--- START ---

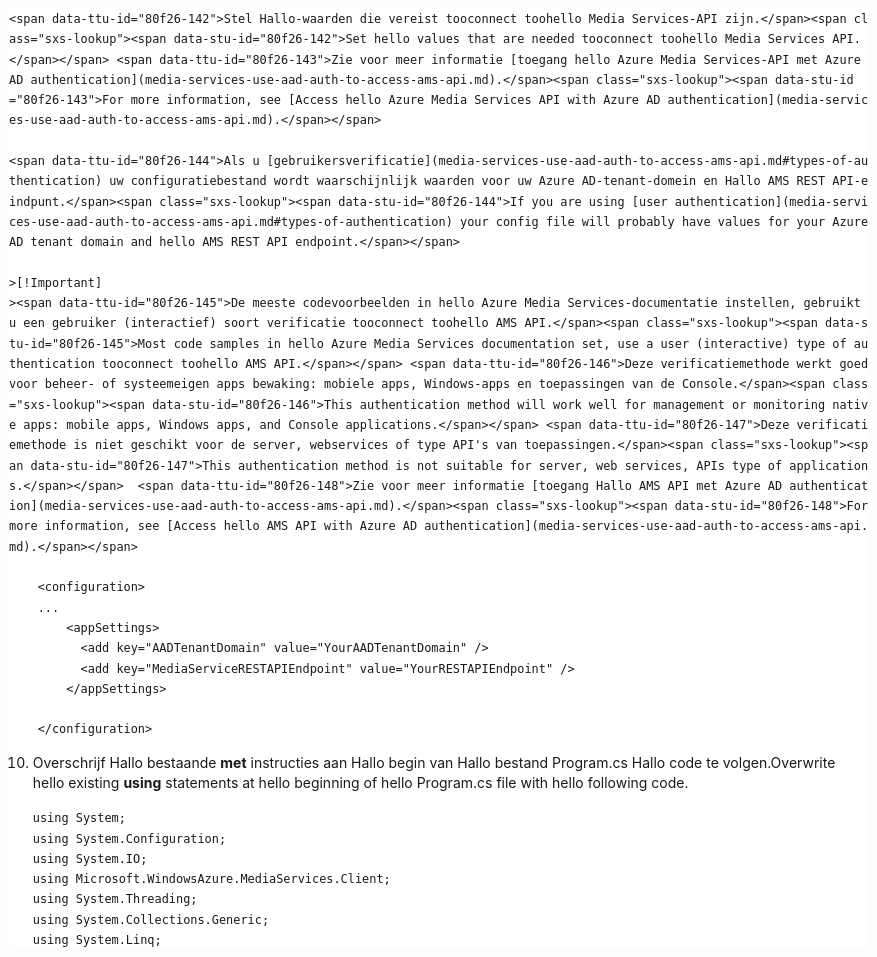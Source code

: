     <span data-ttu-id="80f26-142">Stel Hallo-waarden die vereist tooconnect toohello Media Services-API zijn.</span><span class="sxs-lookup"><span data-stu-id="80f26-142">Set hello values that are needed tooconnect toohello Media Services API.</span></span> <span data-ttu-id="80f26-143">Zie voor meer informatie [toegang hello Azure Media Services-API met Azure AD authentication](media-services-use-aad-auth-to-access-ams-api.md).</span><span class="sxs-lookup"><span data-stu-id="80f26-143">For more information, see [Access hello Azure Media Services API with Azure AD authentication](media-services-use-aad-auth-to-access-ams-api.md).</span></span> 

    <span data-ttu-id="80f26-144">Als u [gebruikersverificatie](media-services-use-aad-auth-to-access-ams-api.md#types-of-authentication) uw configuratiebestand wordt waarschijnlijk waarden voor uw Azure AD-tenant-domein en Hallo AMS REST API-eindpunt.</span><span class="sxs-lookup"><span data-stu-id="80f26-144">If you are using [user authentication](media-services-use-aad-auth-to-access-ams-api.md#types-of-authentication) your config file will probably have values for your Azure AD tenant domain and hello AMS REST API endpoint.</span></span>
    
    >[!Important]
    ><span data-ttu-id="80f26-145">De meeste codevoorbeelden in hello Azure Media Services-documentatie instellen, gebruikt u een gebruiker (interactief) soort verificatie tooconnect toohello AMS API.</span><span class="sxs-lookup"><span data-stu-id="80f26-145">Most code samples in hello Azure Media Services documentation set, use a user (interactive) type of authentication tooconnect toohello AMS API.</span></span> <span data-ttu-id="80f26-146">Deze verificatiemethode werkt goed voor beheer- of systeemeigen apps bewaking: mobiele apps, Windows-apps en toepassingen van de Console.</span><span class="sxs-lookup"><span data-stu-id="80f26-146">This authentication method will work well for management or monitoring native apps: mobile apps, Windows apps, and Console applications.</span></span> <span data-ttu-id="80f26-147">Deze verificatiemethode is niet geschikt voor de server, webservices of type API's van toepassingen.</span><span class="sxs-lookup"><span data-stu-id="80f26-147">This authentication method is not suitable for server, web services, APIs type of applications.</span></span>  <span data-ttu-id="80f26-148">Zie voor meer informatie [toegang Hallo AMS API met Azure AD authentication](media-services-use-aad-auth-to-access-ams-api.md).</span><span class="sxs-lookup"><span data-stu-id="80f26-148">For more information, see [Access hello AMS API with Azure AD authentication](media-services-use-aad-auth-to-access-ams-api.md).</span></span>

        <configuration>
        ...
            <appSettings>
              <add key="AADTenantDomain" value="YourAADTenantDomain" />
              <add key="MediaServiceRESTAPIEndpoint" value="YourRESTAPIEndpoint" />
            </appSettings>

        </configuration>

10. <span data-ttu-id="80f26-149">Overschrijf Hallo bestaande **met** instructies aan Hallo begin van Hallo bestand Program.cs Hallo code te volgen.</span><span class="sxs-lookup"><span data-stu-id="80f26-149">Overwrite hello existing **using** statements at hello beginning of hello Program.cs file with hello following code.</span></span>
           
        using System;
        using System.Configuration;
        using System.IO;
        using Microsoft.WindowsAzure.MediaServices.Client;
        using System.Threading;
        using System.Collections.Generic;
        using System.Linq;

--- END ---

▶ **What to produce**: Return the lines from the line containing "</configuration>" to the end of the entries above, exactly as they appear and with no other output.

▶ **Task solution**:
        </configuration>

10. <span data-ttu-id="80f26-149">Overschrijf Hallo bestaande **met** instructies aan Hallo begin van Hallo bestand Program.cs Hallo code te volgen.</span><span class="sxs-lookup"><span data-stu-id="80f26-149">Overwrite hello existing **using** statements at hello beginning of hello Program.cs file with hello following code.</span></span>
           
        using System;
        using System.Configuration;
        using System.IO;
        using Microsoft.WindowsAzure.MediaServices.Client;
        using System.Threading;
        using System.Collections.Generic;
        using System.Linq;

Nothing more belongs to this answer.